「判断の質」を高めていけるか
――そうしたリーダーを育てるためには、個人の資質を超えて、何が必要なのでしょうか。一つの切り口は、ご指摘のあったように企業として組織文化を改革することかもしれません。他に「良きリーダー」を育てる方法はあるのでしょうか。
一つの考え方ですが、単純化すれば、「良きリーダー」とは、人より優れた判断をする人のことです。学習にオープンで、社会に参加意識を持つ。こうした特性は優れた判断に結び付きやすいのです。リーダーにとっての一番のチャレンジは、どうすれば判断の質を高めることができるかです。
これに対して、2つのアプローチを考えてみましょう。第一に、経営学の教科書の中に意思決定の質を高める答えがあるか。第二に、教科書に頼らないとして、リーダーが日々トレーニングで判断の質を高めることはできるのか。
まず、第一のアプローチはどうか。実は、経営学の重要な発見の一つが、「経営学は様々なモデルを出してきたが、その科学としての説明力は過去40年ほとんど改善していない」ということです。
――科学的モデルの説明力は、決定係数(R2)で示されます。ゼロだと説明力が無く、100%に近づくほど、確実にそのモデルで物事を説明できるというものです。経営理論の決定係数はどのくらいなのですか。
社会科学の理論モデルには、決定係数10%未満のものが少なくありません。経営理論のモデルも、ほとんどが決定係数10%程度のものです。統計学者には常識ですが、決定係数10%では統計モデルとしての予測能力はほぼゼロです。つまり、ほとんどの経営学のモデルの予測能力はとても低い。ということは、頼れるモデルを持たない我々は自分の判断力に頼らざるを得ないのです。
では教科書を捨ててマネジャーが自分で判断すれば問題は解決でしょうか。残念ながらそうではありません。なぜなら、意思決定科学からの限られた学びの一つが、人間の判断は仕組みとして確実に誤りを起こすということなのです。だから我々は、「正しい判断をする」ことではなく、「間違いだらけの判断の質を少しずつでも改善していく」ことから始めなければなりません。
――自分で自分の判断の質を高めていくことが、できるのですか。
間違いなく、できます。簡単にいえば、次のような3つのポイントがあります。
1. 経営学などの理論について、結論だけ見るのでなく、根拠となっているデータの説明も自分でよく確認する。そしてどういう条件ならあてはまる理論なのか、自分なりの仮説を持つ。説明力が弱いとはいえ、すでにある知見を使わない手は無い。
2. 自分が何かを判断する際に、システマチックエラーを想定する。

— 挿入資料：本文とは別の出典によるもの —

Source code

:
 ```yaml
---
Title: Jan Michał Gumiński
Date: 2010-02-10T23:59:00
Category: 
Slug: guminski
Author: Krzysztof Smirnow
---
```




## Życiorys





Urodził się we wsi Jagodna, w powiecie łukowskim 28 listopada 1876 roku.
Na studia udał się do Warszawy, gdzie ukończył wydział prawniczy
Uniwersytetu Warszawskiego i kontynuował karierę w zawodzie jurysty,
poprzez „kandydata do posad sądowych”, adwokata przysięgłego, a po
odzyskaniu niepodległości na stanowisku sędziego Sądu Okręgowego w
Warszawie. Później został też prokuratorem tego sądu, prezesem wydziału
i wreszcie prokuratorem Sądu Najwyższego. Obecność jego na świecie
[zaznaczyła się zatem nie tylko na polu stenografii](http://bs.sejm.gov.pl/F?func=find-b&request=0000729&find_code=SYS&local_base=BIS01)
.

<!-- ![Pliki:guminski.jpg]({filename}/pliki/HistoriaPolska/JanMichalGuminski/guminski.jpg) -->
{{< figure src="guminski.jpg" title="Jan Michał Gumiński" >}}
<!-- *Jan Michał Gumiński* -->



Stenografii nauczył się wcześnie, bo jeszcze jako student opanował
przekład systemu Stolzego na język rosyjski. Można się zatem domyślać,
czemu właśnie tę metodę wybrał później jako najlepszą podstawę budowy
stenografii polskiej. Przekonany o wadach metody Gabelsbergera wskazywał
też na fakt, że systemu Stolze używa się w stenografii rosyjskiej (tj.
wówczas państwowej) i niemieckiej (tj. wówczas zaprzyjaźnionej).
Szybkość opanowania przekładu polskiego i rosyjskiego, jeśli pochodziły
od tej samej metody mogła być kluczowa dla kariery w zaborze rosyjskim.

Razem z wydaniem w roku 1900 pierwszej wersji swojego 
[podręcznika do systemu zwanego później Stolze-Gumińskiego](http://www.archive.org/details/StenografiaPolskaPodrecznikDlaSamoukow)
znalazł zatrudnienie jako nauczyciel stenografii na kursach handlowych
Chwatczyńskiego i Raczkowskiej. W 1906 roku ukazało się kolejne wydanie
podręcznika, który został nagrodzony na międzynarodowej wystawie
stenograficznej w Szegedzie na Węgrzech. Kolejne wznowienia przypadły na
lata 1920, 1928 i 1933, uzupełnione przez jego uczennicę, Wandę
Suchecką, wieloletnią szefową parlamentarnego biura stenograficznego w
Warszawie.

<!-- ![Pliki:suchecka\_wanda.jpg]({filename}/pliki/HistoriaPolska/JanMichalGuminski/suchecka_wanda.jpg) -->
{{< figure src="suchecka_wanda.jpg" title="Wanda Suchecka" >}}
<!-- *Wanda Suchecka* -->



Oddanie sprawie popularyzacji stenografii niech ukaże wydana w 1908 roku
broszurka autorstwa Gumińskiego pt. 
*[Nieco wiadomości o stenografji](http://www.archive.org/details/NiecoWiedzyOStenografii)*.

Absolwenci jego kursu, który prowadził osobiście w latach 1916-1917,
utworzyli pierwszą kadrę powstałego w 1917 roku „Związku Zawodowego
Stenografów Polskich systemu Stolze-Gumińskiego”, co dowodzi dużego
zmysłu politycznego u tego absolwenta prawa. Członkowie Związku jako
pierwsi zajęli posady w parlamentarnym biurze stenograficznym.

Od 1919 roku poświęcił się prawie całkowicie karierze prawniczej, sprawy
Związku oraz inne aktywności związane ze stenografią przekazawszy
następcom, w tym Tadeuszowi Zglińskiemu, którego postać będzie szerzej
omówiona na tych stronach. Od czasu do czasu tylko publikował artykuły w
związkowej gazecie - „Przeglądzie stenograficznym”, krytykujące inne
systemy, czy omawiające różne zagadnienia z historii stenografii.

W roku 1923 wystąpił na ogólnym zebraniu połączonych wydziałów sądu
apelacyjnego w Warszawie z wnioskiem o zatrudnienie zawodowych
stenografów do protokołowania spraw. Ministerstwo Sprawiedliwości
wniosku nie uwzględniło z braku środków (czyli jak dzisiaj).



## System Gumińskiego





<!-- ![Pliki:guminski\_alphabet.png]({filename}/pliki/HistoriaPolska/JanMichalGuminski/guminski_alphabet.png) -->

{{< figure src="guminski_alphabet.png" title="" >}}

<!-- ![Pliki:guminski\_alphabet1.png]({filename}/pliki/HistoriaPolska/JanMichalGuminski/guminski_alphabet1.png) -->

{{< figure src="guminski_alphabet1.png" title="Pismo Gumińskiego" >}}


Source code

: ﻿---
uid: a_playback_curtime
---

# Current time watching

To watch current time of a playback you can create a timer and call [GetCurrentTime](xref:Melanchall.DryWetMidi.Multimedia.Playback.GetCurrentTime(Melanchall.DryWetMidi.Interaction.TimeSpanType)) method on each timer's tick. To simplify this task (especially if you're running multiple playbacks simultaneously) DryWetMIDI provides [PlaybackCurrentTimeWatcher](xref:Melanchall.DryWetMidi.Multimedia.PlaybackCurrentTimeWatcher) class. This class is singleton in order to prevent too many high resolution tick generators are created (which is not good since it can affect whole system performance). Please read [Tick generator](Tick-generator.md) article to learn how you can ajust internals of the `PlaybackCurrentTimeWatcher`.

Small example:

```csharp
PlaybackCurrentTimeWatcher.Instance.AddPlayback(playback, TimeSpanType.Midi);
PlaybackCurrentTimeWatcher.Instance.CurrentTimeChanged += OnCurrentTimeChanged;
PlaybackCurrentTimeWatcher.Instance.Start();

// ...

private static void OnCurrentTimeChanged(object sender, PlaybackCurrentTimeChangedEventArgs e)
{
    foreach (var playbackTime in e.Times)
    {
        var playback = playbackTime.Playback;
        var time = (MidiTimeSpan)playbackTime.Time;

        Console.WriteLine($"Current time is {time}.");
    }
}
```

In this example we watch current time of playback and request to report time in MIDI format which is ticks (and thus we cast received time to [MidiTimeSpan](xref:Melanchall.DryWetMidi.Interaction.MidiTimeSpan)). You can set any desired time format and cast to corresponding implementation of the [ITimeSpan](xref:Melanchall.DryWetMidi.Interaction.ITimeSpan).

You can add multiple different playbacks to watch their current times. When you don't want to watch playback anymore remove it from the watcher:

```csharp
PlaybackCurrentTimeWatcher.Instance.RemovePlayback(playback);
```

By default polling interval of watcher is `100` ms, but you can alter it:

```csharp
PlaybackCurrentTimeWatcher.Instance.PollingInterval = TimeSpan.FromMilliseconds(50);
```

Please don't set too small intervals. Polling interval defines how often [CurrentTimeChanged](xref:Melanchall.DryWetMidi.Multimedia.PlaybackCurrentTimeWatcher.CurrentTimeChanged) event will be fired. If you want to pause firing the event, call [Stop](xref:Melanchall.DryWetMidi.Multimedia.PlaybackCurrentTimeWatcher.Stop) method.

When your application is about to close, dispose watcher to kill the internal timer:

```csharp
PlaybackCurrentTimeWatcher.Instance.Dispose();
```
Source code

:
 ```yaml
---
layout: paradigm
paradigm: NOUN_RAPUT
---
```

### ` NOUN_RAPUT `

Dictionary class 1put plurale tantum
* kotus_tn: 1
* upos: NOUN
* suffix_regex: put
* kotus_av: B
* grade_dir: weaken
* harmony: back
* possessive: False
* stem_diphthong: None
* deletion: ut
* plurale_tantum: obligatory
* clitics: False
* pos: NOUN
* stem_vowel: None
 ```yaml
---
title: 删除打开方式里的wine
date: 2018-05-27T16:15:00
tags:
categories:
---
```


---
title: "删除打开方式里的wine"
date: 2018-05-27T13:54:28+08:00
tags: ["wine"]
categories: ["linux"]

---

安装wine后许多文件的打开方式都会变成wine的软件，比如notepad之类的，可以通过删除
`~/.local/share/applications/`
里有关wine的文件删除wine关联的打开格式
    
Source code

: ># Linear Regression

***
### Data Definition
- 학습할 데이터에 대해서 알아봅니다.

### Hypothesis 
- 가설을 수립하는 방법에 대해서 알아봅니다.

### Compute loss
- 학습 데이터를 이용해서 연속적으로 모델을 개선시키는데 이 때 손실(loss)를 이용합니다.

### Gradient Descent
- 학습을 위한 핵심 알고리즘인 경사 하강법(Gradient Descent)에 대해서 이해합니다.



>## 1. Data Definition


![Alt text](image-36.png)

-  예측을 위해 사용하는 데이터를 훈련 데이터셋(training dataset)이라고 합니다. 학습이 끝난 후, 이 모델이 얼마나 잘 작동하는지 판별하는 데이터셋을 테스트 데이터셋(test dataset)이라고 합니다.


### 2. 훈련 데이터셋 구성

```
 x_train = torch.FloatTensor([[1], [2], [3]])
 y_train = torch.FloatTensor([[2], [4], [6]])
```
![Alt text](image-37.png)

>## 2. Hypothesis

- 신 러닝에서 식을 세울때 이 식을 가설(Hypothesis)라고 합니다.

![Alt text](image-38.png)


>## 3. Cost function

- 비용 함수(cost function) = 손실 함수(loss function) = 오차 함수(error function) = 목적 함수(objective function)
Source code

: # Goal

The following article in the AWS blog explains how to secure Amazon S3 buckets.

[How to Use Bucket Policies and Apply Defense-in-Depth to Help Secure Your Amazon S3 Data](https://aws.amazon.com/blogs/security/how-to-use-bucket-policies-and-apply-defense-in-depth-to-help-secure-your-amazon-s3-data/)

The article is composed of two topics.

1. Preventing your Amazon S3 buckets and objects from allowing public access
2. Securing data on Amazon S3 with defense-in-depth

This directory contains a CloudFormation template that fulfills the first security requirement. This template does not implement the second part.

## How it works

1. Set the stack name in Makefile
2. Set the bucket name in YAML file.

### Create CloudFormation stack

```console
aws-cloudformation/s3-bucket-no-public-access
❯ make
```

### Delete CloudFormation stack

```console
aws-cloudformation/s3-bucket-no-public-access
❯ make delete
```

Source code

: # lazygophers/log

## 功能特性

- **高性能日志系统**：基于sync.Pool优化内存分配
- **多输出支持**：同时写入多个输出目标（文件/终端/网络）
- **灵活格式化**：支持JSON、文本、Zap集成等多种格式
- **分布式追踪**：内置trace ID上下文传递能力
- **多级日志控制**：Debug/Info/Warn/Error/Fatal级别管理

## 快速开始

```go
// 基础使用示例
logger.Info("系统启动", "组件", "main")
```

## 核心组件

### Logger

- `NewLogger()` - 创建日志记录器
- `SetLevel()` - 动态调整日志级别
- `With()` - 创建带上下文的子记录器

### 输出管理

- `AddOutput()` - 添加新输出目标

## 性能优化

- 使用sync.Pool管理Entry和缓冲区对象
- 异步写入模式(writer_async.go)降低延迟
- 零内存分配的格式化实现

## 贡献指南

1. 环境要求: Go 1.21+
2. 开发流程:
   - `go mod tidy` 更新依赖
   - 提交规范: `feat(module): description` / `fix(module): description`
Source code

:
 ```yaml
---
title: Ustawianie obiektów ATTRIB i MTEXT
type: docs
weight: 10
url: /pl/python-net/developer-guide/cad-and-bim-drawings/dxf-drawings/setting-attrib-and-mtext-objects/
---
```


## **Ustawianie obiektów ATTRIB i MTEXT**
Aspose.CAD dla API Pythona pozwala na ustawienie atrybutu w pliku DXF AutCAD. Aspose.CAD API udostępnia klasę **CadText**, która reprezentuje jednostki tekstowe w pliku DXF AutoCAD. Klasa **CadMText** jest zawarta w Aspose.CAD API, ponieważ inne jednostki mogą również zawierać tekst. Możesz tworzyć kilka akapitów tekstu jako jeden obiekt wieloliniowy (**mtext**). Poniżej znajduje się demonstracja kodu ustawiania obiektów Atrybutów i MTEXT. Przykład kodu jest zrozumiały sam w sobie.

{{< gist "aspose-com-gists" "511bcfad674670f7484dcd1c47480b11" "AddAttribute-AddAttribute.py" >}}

大勢から意見を集め確認する、特定の立場への利害関係をなくして考えるなど、そうした誤りを正す方法は心理学などで既に知られているので、それを積極的に使う。
3. 自分がした判断のプロセスを可視化し、追跡して改善できるように記録する。判断を、スポーツのように上達できる一つの専門技術として扱う。
――それは面白いですね。実際にどのようにやればよいか、具体的な例で教えていただけませんか。
たとえば、ある先進国出身の女性リーダーが、新興国のマネジャーに任命されたとしましょう。現地には業績の悪い現地スタッフがいて、厳しいフィードバックをしなければならないとします。本や論文を調べれば、ネガティブなフィードバックをする時のコツや、女性の上司が一般的でない職場環境で女性リーダーが効果的に振る舞うコツについては、既に知識があるでしょう。こうした過去の証拠を集めるのが、第一歩です。
次のステップは、自分自身のバイアスが何かを確認することです。たとえば、この女性がそれまで男性中心の職場でずっと孤軍奮闘して働いていれば、そうした自分の周囲の世界観を普遍的と見てしまうかもしれません。すると、その世界観がフィルターとなって、自分の経験に近い証拠ばかりに目が行き、違う環境で得られる幅広い知見を「使えない」と思いがちなことに注意しなければなりません。
最後に、バイアスも意識しつつ自分なりの仮説を立てたら、フィードバックに全力で臨むとともに、今回の判断を学習の機会として、次にはより良い判断ができるように活かすのです。